Это задание вновь привело меня к проблеме евангелий и жизни Иисуса. Вынужденный изучить все исторические и догматические представления о Тайной вечере, я понял, насколько неудовлетворительны существующие объяснения смысла исторического торжественного обряда, совершенного Иисусом и его учениками, а также возникновения первохристианской ритуальной трапезы. Большую пищу для размышлений дало мне замечание Шлейермахера в его знаменитом "Учении о вере", в разделе, посвященном Тайной вечере. Он обращает внимание на тот факт, что, согласно описаниям вечери у Матфея и Марка, Иисус не вменяет в обязанность своим ученикам повторять трапезу. Поэтому нам, возможно, придется свыкнуться с мыслью, что установившийся в первохристианской общине обряд трапезы обязан своим происхождением ученикам Иисуса, но не Ему самому. Эта мысль, вскользь брошенная Шлейермахером в ходе блестящих диалектических рассуждений, во не разработанная до конца, т.е. до уяснения возможного исторического значения этого обстоятельства, не выходила у меня из головы и после того, как я кончил заданные мне тезисы.
Я рассуждал так. Если указание повторять трапезу в двух древнейших евангелиях отсутствует, значит, ученики вместе с другими верующими повторяли ее фактически по собственной инициативе, опираясь на свой авторитет. Однако поступать так они могли лишь в том случае, если в основе этой последней трапезы было нечто, что делало ее осмысленной даже без произносимых Иисусом слов и совершаемых Им действий. Но поскольку ни одно из существовавших к тому времени объяснений Тайной вечери не позволяло понять, каким образом она начала повторяться перво-христианской общиной без указания на этот счет Иисуса, мне оставалось заключить, что все эти объяснения в равной степени не решают проблему.

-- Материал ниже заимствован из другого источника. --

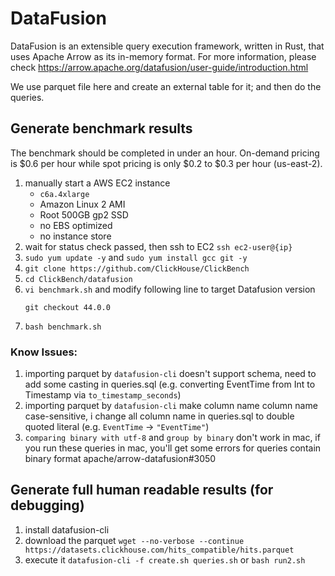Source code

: # DataFusion

DataFusion is an extensible query execution framework, written in Rust, that uses Apache Arrow as its in-memory format. For more information, please check <https://arrow.apache.org/datafusion/user-guide/introduction.html>

We use parquet file here and create an external table for it; and then do the queries.

## Generate benchmark results

The benchmark should be completed in under an hour. On-demand pricing is $0.6 per hour while spot pricing is only $0.2 to $0.3 per hour (us-east-2).

1. manually start a AWS EC2 instance
    - `c6a.4xlarge`
    - Amazon Linux 2 AMI
    - Root 500GB gp2 SSD
    - no EBS optimized
    - no instance store
1. wait for status check passed, then ssh to EC2 `ssh ec2-user@{ip}`
1. `sudo yum update -y` and `sudo yum install gcc git -y`
1. `git clone https://github.com/ClickHouse/ClickBench`
1. `cd ClickBench/datafusion`
1. `vi benchmark.sh` and modify following line to target Datafusion version
    ```
    git checkout 44.0.0
    ```
1. `bash benchmark.sh`

### Know Issues:

1. importing parquet by `datafusion-cli` doesn't support schema, need to add some casting in queries.sql (e.g. converting EventTime from Int to Timestamp via `to_timestamp_seconds`)
2. importing parquet by `datafusion-cli` make column name column name case-sensitive, i change all column name in queries.sql to double quoted literal (e.g. `EventTime` -> `"EventTime"`)
3. `comparing binary with utf-8` and `group by binary` don't work in mac, if you run these queries in mac, you'll get some errors for queries contain binary format apache/arrow-datafusion#3050


## Generate full human readable results (for debugging)

1. install datafusion-cli
2. download the parquet ```wget --no-verbose --continue https://datasets.clickhouse.com/hits_compatible/hits.parquet```
3. execute it ```datafusion-cli -f create.sh queries.sh``` or ```bash run2.sh```
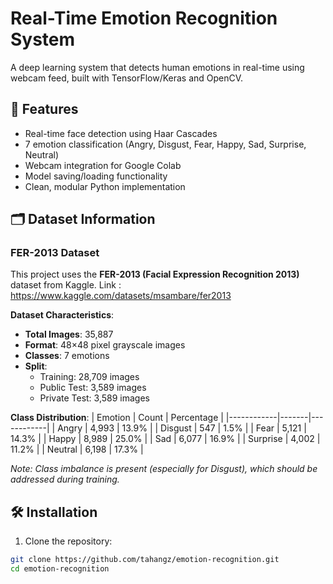 # Real-Time Emotion Recognition System

A deep learning system that detects human emotions in real-time using webcam feed, built with TensorFlow/Keras and OpenCV.

## 📌 Features
- Real-time face detection using Haar Cascades
- 7 emotion classification (Angry, Disgust, Fear, Happy, Sad, Surprise, Neutral)
- Webcam integration for Google Colab
- Model saving/loading functionality
- Clean, modular Python implementation

## 🗂️ Dataset Information

### FER-2013 Dataset
This project uses the **FER-2013 (Facial Expression Recognition 2013)** dataset from Kaggle.
Link : https://www.kaggle.com/datasets/msambare/fer2013

**Dataset Characteristics**:
- **Total Images**: 35,887
- **Format**: 48×48 pixel grayscale images
- **Classes**: 7 emotions
- **Split**:
  - Training: 28,709 images
  - Public Test: 3,589 images
  - Private Test: 3,589 images

**Class Distribution**:
| Emotion    | Count | Percentage |
|------------|-------|------------|
| Angry      | 4,993 | 13.9%      |
| Disgust    | 547   | 1.5%       |
| Fear       | 5,121 | 14.3%      |
| Happy      | 8,989 | 25.0%      |
| Sad        | 6,077 | 16.9%      |
| Surprise   | 4,002 | 11.2%      |
| Neutral    | 6,198 | 17.3%      |

*Note: Class imbalance is present (especially for Disgust), which should be addressed during training.*

## 🛠️ Installation

1. Clone the repository:
```bash
git clone https://github.com/tahangz/emotion-recognition.git
cd emotion-recognition
```
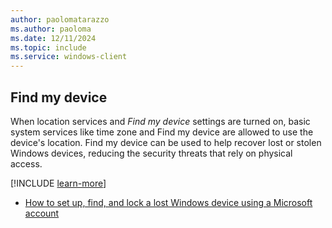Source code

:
 ```yaml
---
author: paolomatarazzo
ms.author: paoloma
ms.date: 12/11/2024
ms.topic: include
ms.service: windows-client
---
```


## Find my device

When location services and *Find my device* settings are turned on, basic system services like time zone and Find my device are allowed to use the device's location. Find my device can be used to help recover lost or stolen Windows devices, reducing the security threats that rely on physical access.

[!INCLUDE [learn-more](learn-more.md)]

- [How to set up, find, and lock a lost Windows device using a Microsoft account](https://support.microsoft.com/topic/890bf25e-b8ba-d3fe-8253-e98a12f26316)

Отсюда я пришел к постановке и исследованию вопроса о том, не связано ли значение, которое имела для Иисуса и Его учеников эта трапеза, с ожиданием мессианского, пира в Царстве Божьем, которое должно наступить в самое ближайшее время.
II. ПАРИЖ И БЕРЛИН. 1898—1899 годы
Шестого мая 1898 г. я сдал первый теологический экзамен, так называемое государственное испытание, и остался на все лето в Страсбурге, с тем чтобы всецело посвятить себя занятиям философией. [В течение этого времени я жил в доме Старого рыбного рынка (№ 36) — в том самом, в котором жил Гёте, когда был студентом в Страсбурге.] Виндельбанд и Циглер были, каждый в своей области, людьми выдающимися и прекрасно дополняли друг друга. Виндельбанд был силен в древней философии, и его семинары по Платону и Аристотелю — это поистине прекраснейшее воспоминание моих студенческих лет. Предметами Циглера были главным образом этика и религиозная философия. Что касается последней, то здесь у него было особое преимущество благодаря познаниям, которыми он обладал как бывший теолог (он окончил Теологический колледж в Тюбингене).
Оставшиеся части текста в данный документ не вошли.